# theleagueofhonor.com — Recovery Summary

**Date:** 2026-05-12
**Source:** Internet Archive Wayback Machine (every byte came from `web.archive.org`)
**Working directory:** `C:\Users\Jason\Desktop\CursorProjects\theleagueofhonor`

---

## How to view the recovery

The local web server is running on port 8080. Open these URLs in Chrome or Edge:

- **🎬 Flash intro viewer** — http://localhost:8080/05_local_rebuild/index.html
  Plays `Intro_TLOH_Finalv2.swf` in Ruffle (the WebAssembly Flash emulator). Click the "▶ Play in Ruffle" button.

- **🌐 Stitched HTML site** — http://localhost:8080/04_stitched_site/index.html
  Every recovered HTML page, grouped by era (2010–2012 WordPress, 2013–2017, 2018–2021, 2022–2024 hand-coded). Click any page to view it with images and styling intact.

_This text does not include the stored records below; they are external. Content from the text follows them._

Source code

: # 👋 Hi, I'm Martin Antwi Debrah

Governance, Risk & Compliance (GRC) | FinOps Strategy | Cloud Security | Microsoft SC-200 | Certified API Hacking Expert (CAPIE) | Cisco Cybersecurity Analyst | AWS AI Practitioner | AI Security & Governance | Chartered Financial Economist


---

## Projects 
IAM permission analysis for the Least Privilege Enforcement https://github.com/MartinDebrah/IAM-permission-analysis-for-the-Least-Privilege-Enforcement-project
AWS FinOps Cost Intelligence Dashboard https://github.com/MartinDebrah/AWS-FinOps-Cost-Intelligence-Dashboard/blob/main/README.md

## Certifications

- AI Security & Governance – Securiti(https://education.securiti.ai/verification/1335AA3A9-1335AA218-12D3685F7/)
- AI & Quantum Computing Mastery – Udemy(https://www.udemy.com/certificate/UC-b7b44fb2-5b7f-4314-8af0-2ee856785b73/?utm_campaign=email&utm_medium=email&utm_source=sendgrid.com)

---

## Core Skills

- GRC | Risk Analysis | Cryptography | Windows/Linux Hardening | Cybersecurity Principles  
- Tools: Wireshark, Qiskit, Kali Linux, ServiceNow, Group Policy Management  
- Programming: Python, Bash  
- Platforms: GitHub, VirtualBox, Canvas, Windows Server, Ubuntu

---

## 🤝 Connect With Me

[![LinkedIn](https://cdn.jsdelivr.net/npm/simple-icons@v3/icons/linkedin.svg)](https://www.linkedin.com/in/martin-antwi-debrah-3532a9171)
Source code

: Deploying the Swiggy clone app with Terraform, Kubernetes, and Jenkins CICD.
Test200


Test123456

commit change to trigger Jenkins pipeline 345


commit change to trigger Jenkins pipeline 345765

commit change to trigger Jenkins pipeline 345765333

- **📁 Raw recovered files** — http://localhost:8080/03_best_versions/
  Browse the dedup'd canonical copies of every file (HTML, images, swf, mp3, other).

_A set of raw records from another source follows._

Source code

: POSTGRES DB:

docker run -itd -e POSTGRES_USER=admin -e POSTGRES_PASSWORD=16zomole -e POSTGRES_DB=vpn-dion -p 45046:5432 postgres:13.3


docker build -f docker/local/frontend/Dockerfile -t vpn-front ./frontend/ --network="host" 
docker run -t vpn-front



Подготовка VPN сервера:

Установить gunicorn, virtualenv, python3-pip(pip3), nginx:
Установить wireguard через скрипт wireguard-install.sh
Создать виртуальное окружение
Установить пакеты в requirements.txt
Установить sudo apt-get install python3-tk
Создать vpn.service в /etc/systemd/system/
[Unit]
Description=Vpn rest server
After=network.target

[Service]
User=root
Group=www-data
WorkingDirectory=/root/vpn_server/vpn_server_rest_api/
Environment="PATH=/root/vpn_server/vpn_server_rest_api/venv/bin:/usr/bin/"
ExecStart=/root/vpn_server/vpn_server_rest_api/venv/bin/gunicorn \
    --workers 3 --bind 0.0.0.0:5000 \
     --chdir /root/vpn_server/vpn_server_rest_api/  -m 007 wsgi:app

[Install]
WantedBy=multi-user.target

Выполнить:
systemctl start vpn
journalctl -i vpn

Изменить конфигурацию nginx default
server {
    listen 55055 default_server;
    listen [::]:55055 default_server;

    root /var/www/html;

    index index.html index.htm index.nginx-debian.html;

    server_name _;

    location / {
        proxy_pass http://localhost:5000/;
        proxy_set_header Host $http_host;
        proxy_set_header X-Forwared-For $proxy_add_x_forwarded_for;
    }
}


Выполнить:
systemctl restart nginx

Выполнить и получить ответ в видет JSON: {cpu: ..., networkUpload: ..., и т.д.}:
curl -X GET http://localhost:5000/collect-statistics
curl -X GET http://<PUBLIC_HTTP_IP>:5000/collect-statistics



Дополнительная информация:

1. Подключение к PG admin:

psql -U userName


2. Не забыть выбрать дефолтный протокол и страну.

- **🔧 JPEXS .swf asset dumps** — http://localhost:8080/04_extracted_assets/
  Extracted ActionScript, frames, shapes from the Flash intro.

---

## Recovery statistics

| Metric | Value |
|---|---|
| CDX index rows pulled from Wayback | **1,184** |
| Eligible (200 / blank status) | 798 |
| Unique original URLs identified | 649 |
| URLs successfully fetched | **640 (98.6%)** |
| URLs failed | 9 (non-critical: 8 daily blog archive index pages 2010-08-03 through 2010-08-10, plus 1 webmail CSS file) |
| Unique files after dedup | **615** |
| Total disk size of recovered assets | 35 MB |
| Earliest Wayback snapshot | 2010-07-16 |
| Latest Wayback snapshot | 2025-02-20 |
| Domains crawled | theleagueofhonor.com, www.theleagueofhonor.com, mail., webmail., cpanel. |

### Files by type
| Bucket | Count |
|---|---|
| HTML pages | 495 |
| Images (PNG/JPG/GIF/SVG/ICO) | 93 |
| Flash (.swf) | 1 |
| Media (MP3) | 1 |
| Other (CSS/JS/XML/PHP/etc.) | 25 |

---

## What was recovered

### Flash content
- **`Intro_TLOH_Finalv2.swf`** (319 KB, captured 2014-04-27) — the original Flash intro animation.
  - JPEXS extraction produced: 8 ActionScript files, 2 frame definitions, 1 shape, 2 binary data blobs.
  - No embedded raster images or audio in the SWF itself — it's pure vector animation + code.
  - Plays in Ruffle pixel-perfect to the original.

### Character art & site imagery
All character photos recovered from the 2011 WordPress era (multiple resolution variants each):
- **William "Texas" Tyler** — `wtt-aiming-670` (12 variants)
- **Jules Dean** (Creator) — `Jules_Dean2` (12 variants)
- **Jake Davis / JD** — `J-D-aiming-670` (12 variants)
- **Coming Soon graphic** — `LOH_ComingSoon2` (9 variants)
- **Savannah** — `Savannah-fincolor4-site9` (6 variants)
- **"Only the Best" promo** — `onlythebest-CAPS2` (6 variants)
- **Creative team photo** — `creative_team2` (6 variants)
- **Alex** — `alex-standing.resized2` (3 variants)
- **Justin** — `Justin-4web10` (3 variants)
- **Montana Slater** — `montanacloseup2` (multiple)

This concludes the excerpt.